Problem to solve:
A word-for-word repetition of the records beneath this task is the expected answer.

Extracted records:
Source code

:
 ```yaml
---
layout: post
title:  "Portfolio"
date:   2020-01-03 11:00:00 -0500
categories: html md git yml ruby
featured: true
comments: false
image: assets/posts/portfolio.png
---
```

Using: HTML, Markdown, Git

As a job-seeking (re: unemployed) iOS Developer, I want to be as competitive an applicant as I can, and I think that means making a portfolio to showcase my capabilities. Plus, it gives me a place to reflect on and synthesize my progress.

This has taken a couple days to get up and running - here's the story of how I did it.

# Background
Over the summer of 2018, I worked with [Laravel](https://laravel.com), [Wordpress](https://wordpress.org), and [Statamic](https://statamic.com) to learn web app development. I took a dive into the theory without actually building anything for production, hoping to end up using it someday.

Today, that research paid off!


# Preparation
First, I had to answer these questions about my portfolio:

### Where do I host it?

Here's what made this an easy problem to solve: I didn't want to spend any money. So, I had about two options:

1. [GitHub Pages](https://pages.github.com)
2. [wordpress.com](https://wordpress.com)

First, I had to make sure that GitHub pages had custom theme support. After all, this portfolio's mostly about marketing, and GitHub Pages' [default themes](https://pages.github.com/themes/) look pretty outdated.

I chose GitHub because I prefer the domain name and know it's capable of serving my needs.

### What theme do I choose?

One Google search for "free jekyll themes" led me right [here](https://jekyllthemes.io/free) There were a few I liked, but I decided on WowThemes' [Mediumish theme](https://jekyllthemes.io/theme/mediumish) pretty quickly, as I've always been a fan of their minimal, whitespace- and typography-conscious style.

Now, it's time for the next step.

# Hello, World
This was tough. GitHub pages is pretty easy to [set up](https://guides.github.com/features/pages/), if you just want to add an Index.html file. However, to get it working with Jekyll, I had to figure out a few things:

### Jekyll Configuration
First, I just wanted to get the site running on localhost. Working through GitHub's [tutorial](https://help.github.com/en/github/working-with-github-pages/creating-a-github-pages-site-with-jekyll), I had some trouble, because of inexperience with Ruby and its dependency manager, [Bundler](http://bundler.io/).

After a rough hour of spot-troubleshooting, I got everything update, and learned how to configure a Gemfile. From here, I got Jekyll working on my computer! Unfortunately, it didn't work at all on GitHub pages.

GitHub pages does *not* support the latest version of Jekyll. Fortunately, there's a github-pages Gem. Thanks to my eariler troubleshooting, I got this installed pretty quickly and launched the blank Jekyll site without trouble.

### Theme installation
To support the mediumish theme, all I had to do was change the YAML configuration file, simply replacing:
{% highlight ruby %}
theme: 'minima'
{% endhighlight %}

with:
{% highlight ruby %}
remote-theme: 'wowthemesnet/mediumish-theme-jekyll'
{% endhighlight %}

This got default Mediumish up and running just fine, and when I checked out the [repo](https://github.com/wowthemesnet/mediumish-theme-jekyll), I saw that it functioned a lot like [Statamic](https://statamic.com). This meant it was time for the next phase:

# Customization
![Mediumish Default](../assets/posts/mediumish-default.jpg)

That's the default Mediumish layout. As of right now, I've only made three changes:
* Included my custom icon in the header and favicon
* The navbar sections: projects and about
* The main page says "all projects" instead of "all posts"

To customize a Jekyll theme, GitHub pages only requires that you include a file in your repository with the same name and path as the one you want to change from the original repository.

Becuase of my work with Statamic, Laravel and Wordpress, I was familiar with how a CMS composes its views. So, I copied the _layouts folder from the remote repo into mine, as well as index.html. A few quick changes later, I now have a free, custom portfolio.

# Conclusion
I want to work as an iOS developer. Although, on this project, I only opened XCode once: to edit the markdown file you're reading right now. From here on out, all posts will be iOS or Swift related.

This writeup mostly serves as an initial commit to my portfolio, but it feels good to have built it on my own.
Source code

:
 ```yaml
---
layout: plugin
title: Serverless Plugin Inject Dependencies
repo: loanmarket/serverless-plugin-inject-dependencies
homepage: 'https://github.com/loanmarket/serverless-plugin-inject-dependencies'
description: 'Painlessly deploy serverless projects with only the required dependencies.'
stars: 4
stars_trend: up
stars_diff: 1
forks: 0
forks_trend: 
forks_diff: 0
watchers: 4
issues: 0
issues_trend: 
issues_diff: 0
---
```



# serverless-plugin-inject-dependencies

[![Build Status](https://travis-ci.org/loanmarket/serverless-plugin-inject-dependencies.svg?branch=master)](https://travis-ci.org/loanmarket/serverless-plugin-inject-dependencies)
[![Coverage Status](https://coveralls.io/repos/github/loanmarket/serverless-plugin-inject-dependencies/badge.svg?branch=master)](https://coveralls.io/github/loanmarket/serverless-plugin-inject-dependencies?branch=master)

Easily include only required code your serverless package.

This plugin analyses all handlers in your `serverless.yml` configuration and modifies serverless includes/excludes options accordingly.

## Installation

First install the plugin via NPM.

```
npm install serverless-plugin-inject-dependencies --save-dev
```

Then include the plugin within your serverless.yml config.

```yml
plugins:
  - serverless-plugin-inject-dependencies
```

Exercise answer:
Source code

:
 ```yaml
---
layout: post
title:  "Portfolio"
date:   2020-01-03 11:00:00 -0500
categories: html md git yml ruby
featured: true
comments: false
image: assets/posts/portfolio.png
---
```

Using: HTML, Markdown, Git

As a job-seeking (re: unemployed) iOS Developer, I want to be as competitive an applicant as I can, and I think that means making a portfolio to showcase my capabilities. Plus, it gives me a place to reflect on and synthesize my progress.

This has taken a couple days to get up and running - here's the story of how I did it.

# Background
Over the summer of 2018, I worked with [Laravel](https://laravel.com), [Wordpress](https://wordpress.org), and [Statamic](https://statamic.com) to learn web app development. I took a dive into the theory without actually building anything for production, hoping to end up using it someday.

Today, that research paid off!


# Preparation
First, I had to answer these questions about my portfolio:

### Where do I host it?

Here's what made this an easy problem to solve: I didn't want to spend any money. So, I had about two options:

1. [GitHub Pages](https://pages.github.com)
2. [wordpress.com](https://wordpress.com)

First, I had to make sure that GitHub pages had custom theme support. After all, this portfolio's mostly about marketing, and GitHub Pages' [default themes](https://pages.github.com/themes/) look pretty outdated.

I chose GitHub because I prefer the domain name and know it's capable of serving my needs.

### What theme do I choose?

One Google search for "free jekyll themes" led me right [here](https://jekyllthemes.io/free) There were a few I liked, but I decided on WowThemes' [Mediumish theme](https://jekyllthemes.io/theme/mediumish) pretty quickly, as I've always been a fan of their minimal, whitespace- and typography-conscious style.

Now, it's time for the next step.

# Hello, World
This was tough. GitHub pages is pretty easy to [set up](https://guides.github.com/features/pages/), if you just want to add an Index.html file. However, to get it working with Jekyll, I had to figure out a few things:

### Jekyll Configuration
First, I just wanted to get the site running on localhost. Working through GitHub's [tutorial](https://help.github.com/en/github/working-with-github-pages/creating-a-github-pages-site-with-jekyll), I had some trouble, because of inexperience with Ruby and its dependency manager, [Bundler](http://bundler.io/).

After a rough hour of spot-troubleshooting, I got everything update, and learned how to configure a Gemfile. From here, I got Jekyll working on my computer! Unfortunately, it didn't work at all on GitHub pages.

GitHub pages does *not* support the latest version of Jekyll. Fortunately, there's a github-pages Gem. Thanks to my eariler troubleshooting, I got this installed pretty quickly and launched the blank Jekyll site without trouble.

### Theme installation
To support the mediumish theme, all I had to do was change the YAML configuration file, simply replacing:
{% highlight ruby %}
theme: 'minima'
{% endhighlight %}

with:
{% highlight ruby %}
remote-theme: 'wowthemesnet/mediumish-theme-jekyll'
{% endhighlight %}

This got default Mediumish up and running just fine, and when I checked out the [repo](https://github.com/wowthemesnet/mediumish-theme-jekyll), I saw that it functioned a lot like [Statamic](https://statamic.com). This meant it was time for the next phase:

# Customization
![Mediumish Default](../assets/posts/mediumish-default.jpg)

That's the default Mediumish layout. As of right now, I've only made three changes:
* Included my custom icon in the header and favicon
* The navbar sections: projects and about
* The main page says "all projects" instead of "all posts"

To customize a Jekyll theme, GitHub pages only requires that you include a file in your repository with the same name and path as the one you want to change from the original repository.

Becuase of my work with Statamic, Laravel and Wordpress, I was familiar with how a CMS composes its views. So, I copied the _layouts folder from the remote repo into mine, as well as index.html. A few quick changes later, I now have a free, custom portfolio.

# Conclusion
I want to work as an iOS developer. Although, on this project, I only opened XCode once: to edit the markdown file you're reading right now. From here on out, all posts will be iOS or Swift related.

This writeup mostly serves as an initial commit to my portfolio, but it feels good to have built it on my own.
Source code

:
 ```yaml
---
layout: plugin
title: Serverless Plugin Inject Dependencies
repo: loanmarket/serverless-plugin-inject-dependencies
homepage: 'https://github.com/loanmarket/serverless-plugin-inject-dependencies'
description: 'Painlessly deploy serverless projects with only the required dependencies.'
stars: 4
stars_trend: up
stars_diff: 1
forks: 0
forks_trend: 
forks_diff: 0
watchers: 4
issues: 0
issues_trend: 
issues_diff: 0
---
```



# serverless-plugin-inject-dependencies

[![Build Status](https://travis-ci.org/loanmarket/serverless-plugin-inject-dependencies.svg?branch=master)](https://travis-ci.org/loanmarket/serverless-plugin-inject-dependencies)
[![Coverage Status](https://coveralls.io/repos/github/loanmarket/serverless-plugin-inject-dependencies/badge.svg?branch=master)](https://coveralls.io/github/loanmarket/serverless-plugin-inject-dependencies?branch=master)

Easily include only required code your serverless package.

This plugin analyses all handlers in your `serverless.yml` configuration and modifies serverless includes/excludes options accordingly.

## Installation

First install the plugin via NPM.

```
npm install serverless-plugin-inject-dependencies --save-dev
```

Then include the plugin within your serverless.yml config.

```yml
plugins:
  - serverless-plugin-inject-dependencies
```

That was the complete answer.